Example: Multi-Asset Strategy#
Here’s a complete example using multiple assets with DataBento:
from lumibot.strategies import Strategy
from lumibot.entities import Asset, Order
from lumibot.backtesting import DataBentoDataBacktesting
import pandas as pd
class MultiAssetStrategy(Strategy):
def initialize(self):
# Portfolio of futures contracts
self.assets = [
Asset("MES", asset_type=Asset.AssetType.CONT_FUTURE), # Micro S&P 500
Asset("MNQ", asset_type=Asset.AssetType.CONT_FUTURE), # Micro NASDAQ 100
Asset("M2K", asset_type=Asset.AssetType.CONT_FUTURE), # Micro Russell 2000
]
self.lookback_period = 20
def on_trading_iteration(self):
for asset in self.assets:
# Get data for each asset
bars = self.get_historical_prices(asset, self.lookback_period, "day")
if bars and len(bars.df) >= self.lookback_period:
# Calculate momentum
returns = bars.df['close'].pct_change().dropna()
momentum = returns.tail(5).mean() # 5-day average return
position = self.get_position(asset)
# Long momentum strategy
if momentum > 0.001: # Positive momentum threshold
if position is None or position.quantity <= 0:
order = self.create_order(asset, 1, "buy")
self.submit_order(order)
# Short momentum strategy
elif momentum < -0.001: # Negative momentum threshold
if position is None or position.quantity >= 0:
if position and position.quantity > 0:
# Close long first
close_order = self.create_order(asset, position.quantity, "sell")

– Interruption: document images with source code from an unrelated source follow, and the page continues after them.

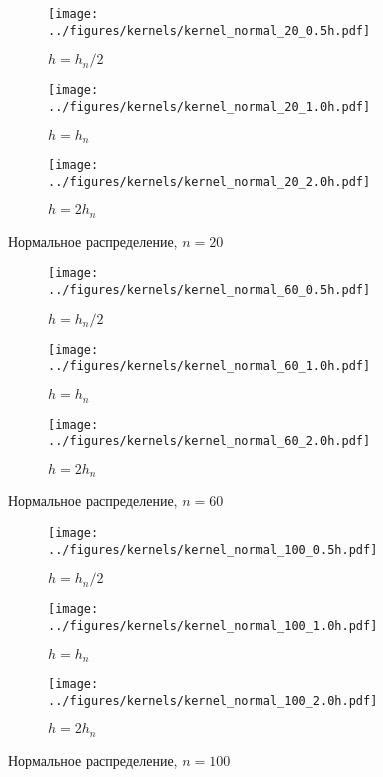 \documentclass[12pt]{article}
\begin{document}
	\begin{figure}[H]
		\centering
		\begin{subfigure}[t]{.3\linewidth}
			\centering\texttt{[image: ../figures/kernels/kernel\_normal\_20\_0.5h.pdf]}
			\caption*{$h = h_n/2$}
		\end{subfigure}
		\begin{subfigure}[t]{.3\linewidth}
			\centering\texttt{[image: ../figures/kernels/kernel\_normal\_20\_1.0h.pdf]}
			\caption*{$h = h_n$}
		\end{subfigure}
		\begin{subfigure}[t]{.3\linewidth}
			\centering\texttt{[image: ../figures/kernels/kernel\_normal\_20\_2.0h.pdf]}
			\caption*{$h = 2h_n$}
		\end{subfigure}
		\caption{Нормальное распределение, $n = 20$}
	\end{figure}
	\begin{figure}[H]
		\centering
		\begin{subfigure}[t]{.3\linewidth}
			\centering\texttt{[image: ../figures/kernels/kernel\_normal\_60\_0.5h.pdf]}
			\caption*{$h = h_n/2$}
		\end{subfigure}
		\begin{subfigure}[t]{.3\linewidth}
			\centering\texttt{[image: ../figures/kernels/kernel\_normal\_60\_1.0h.pdf]}
			\caption*{$h = h_n$}
		\end{subfigure}
		\begin{subfigure}[t]{.3\linewidth}
			\centering\texttt{[image: ../figures/kernels/kernel\_normal\_60\_2.0h.pdf]}
			\caption*{$h = 2h_n$}
		\end{subfigure}
		\caption{Нормальное распределение, $n = 60$}
	\end{figure}
	\begin{figure}[H]
		\centering
		\begin{subfigure}[t]{.3\linewidth}
			\centering\texttt{[image: ../figures/kernels/kernel\_normal\_100\_0.5h.pdf]}
			\caption*{$h = h_n/2$}
		\end{subfigure}
		\begin{subfigure}[t]{.3\linewidth}
			\centering\texttt{[image: ../figures/kernels/kernel\_normal\_100\_1.0h.pdf]}
			\caption*{$h = h_n$}
		\end{subfigure}
		\begin{subfigure}[t]{.3\linewidth}
			\centering\texttt{[image: ../figures/kernels/kernel\_normal\_100\_2.0h.pdf]}
			\caption*{$h = 2h_n$}
		\end{subfigure}
		\caption{Нормальное распределение, $n = 100$}
	\end{figure}
\end{document}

self.submit_order(close_order)
# Then go short
order = self.create_order(asset, 1, "sell")
self.submit_order(order)
if __name__ == "__main__":
results = MultiAssetStrategy.backtest(
DataBentoDataBacktesting,
benchmark_asset=Asset("SPY", Asset.AssetType.STOCK)
)
Error Handling#
Handle common DataBento issues gracefully:
class RobustStrategy(Strategy):
def on_trading_iteration(self):
try:
bars = self.get_historical_prices(self.asset, 20, "minute")

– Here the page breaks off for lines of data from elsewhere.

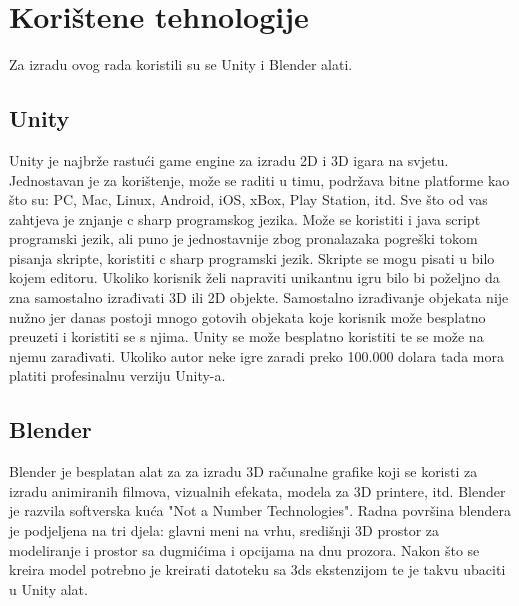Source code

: \section{Korištene tehnologije}

Za izradu ovog rada koristili su se Unity i Blender alati. 
\subsection{Unity}

Unity je najbrže rastući game engine za izradu 2D i 3D igara na svjetu. Jednostavan je za korištenje, može se raditi u timu, podržava bitne platforme kao što su: PC, Mac, Linux, Android, iOS, xBox, Play Station, itd.
Sve što od vas zahtjeva je znjanje c sharp programskog jezika. Može se koristiti i java script programski jezik, ali puno je jednostavnije zbog pronalazaka pogreški tokom pisanja skripte, koristiti c sharp programski jezik. Skripte se mogu pisati u bilo kojem editoru. Ukoliko korisnik želi napraviti unikantnu igru bilo bi poželjno da zna samostalno izrađivati 3D ili 2D objekte. Samostalno izrađivanje objekata nije nužno jer danas postoji mnogo gotovih objekata koje korisnik može besplatno preuzeti i koristiti se s njima. 
Unity se može besplatno koristiti te se može na njemu zarađivati. Ukoliko autor neke igre zaradi preko 100.000 dolara tada mora platiti profesinalnu verziju Unity-a.

 
\subsection{Blender}

Blender je besplatan alat za za izradu 3D računalne grafike koji se koristi za izradu animiranih filmova, vizualnih efekata, modela za 3D printere, itd.
Blender je razvila softverska kuća "Not a Number Technologies". Radna površina blendera je podjeljena na tri djela: glavni meni na vrhu, središnji 3D prostor za modeliranje i prostor sa dugmićima i opcijama na dnu prozora. Nakon što se kreira model potrebno je kreirati datoteku sa 3ds ekstenzijom te je takvu ubaciti u Unity alat.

if bars is None or bars.df.empty:
self.log_message("No data available", color="yellow")
return
# Your strategy logic here
except Exception as e:
self.log_message(f"Data error: {e}", color="red")
return
Performance Optimization#
Tips for optimizing DataBento performance:
Minimize Data Requests
Request data once and reuse it within the same iteration.
Use Appropriate Timeframes
Don’t request minute data if you only need daily signals.
Leverage Caching
Repeated backtests will be faster due to automatic caching.
Batch Processing
Process multiple assets efficiently in loops.
Troubleshooting#
Common Issues:
“No DataBento API key found”
Set the
DATABENTO_API_KEY
environment variableCheck your .env file configuration
“Rate limit exceeded”
Reduce the frequency of data requests
Use longer timeframes when possible
Add delays between requests if needed
“No data available for symbol”
Verify the symbol is correct
Check if DataBento supports the instrument
Ensure the date range is valid
“Connection timeout”
Check your internet connection
Verify DataBento service status
Retry the request
Cost Considerations#
DataBento is a premium service with costs based on:
Data volume (number of symbols and timeframes)

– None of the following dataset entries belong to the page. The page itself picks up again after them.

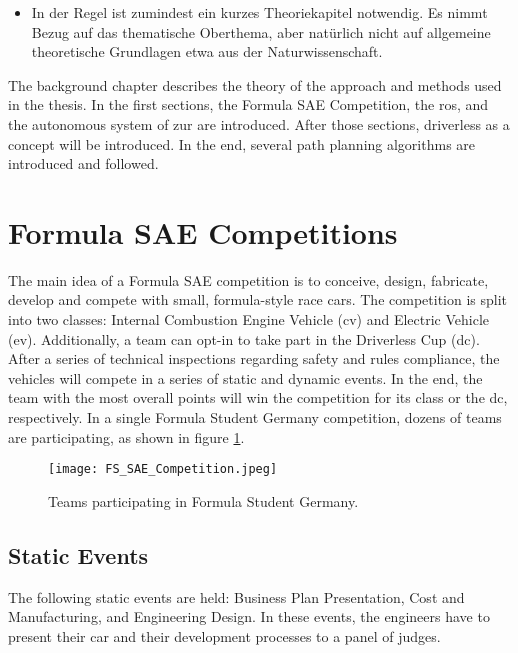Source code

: \begin{itemize}
    \item In der Regel ist zumindest ein kurzes Theoriekapitel notwendig. Es nimmt Bezug auf das thematische Oberthema, aber natürlich nicht auf allgemeine theoretische Grundlagen etwa aus der Naturwissenschaft.
\end{itemize}
The background chapter describes the theory of the approach and methods used in the thesis. In the first sections, the Formula SAE Competition, the \acrlong{ros}, and the autonomous system of \acrlong{zur} are introduced. After those sections, driverless as a concept will be introduced. In the end, several path planning algorithms are introduced and followed.

\section{Formula SAE Competitions} \label{sec:Formula SAE Competitions}
The main idea of a Formula SAE competition is to conceive, design, fabricate, develop and compete with small, formula-style race cars.
The competition is split into two classes: Internal Combustion Engine Vehicle (\acrshort{cv}) and Electric Vehicle (\acrshort{ev}).
Additionally, a team can opt-in to take part in the Driverless Cup (\acrshort{dc}).
After a series of technical inspections regarding safety and rules compliance, the vehicles will compete in a series of static and dynamic events. In the end, the team with the most overall points will win the competition for its class or the \acrlong{dc}, respectively. \cite{fs_rules_2022_handbook}
In a single Formula Student Germany competition, dozens of teams are participating, as shown in figure \ref{fig:FS SAE Competition}.
\begin{figure}[H]
    \centering
    \texttt{[image: FS\_SAE\_Competition.jpeg]}
    \caption{Teams participating in Formula Student Germany. \cite{fs_germany}}
    \label{fig:FS SAE Competition}
\end{figure}

\subsection{Static Events} \label{sec:Static Events}
The following static events are held: Business Plan Presentation, Cost and Manufacturing, and Engineering Design. In these events, the engineers have to present their car and their development processes to a panel of judges. \cite{fs_rules_2022_handbook}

Historical depth (how far back you request data)
API usage (number of requests)
For cost-effective backtesting:
Use continuous futures instead of multiple expiry contracts
Request appropriate timeframes (don’t use minute data for daily strategies)
Leverage caching to avoid repeated requests
Focus on the symbols you actually need
DataBento provides excellent value for professional strategy development due to its data quality and reliability.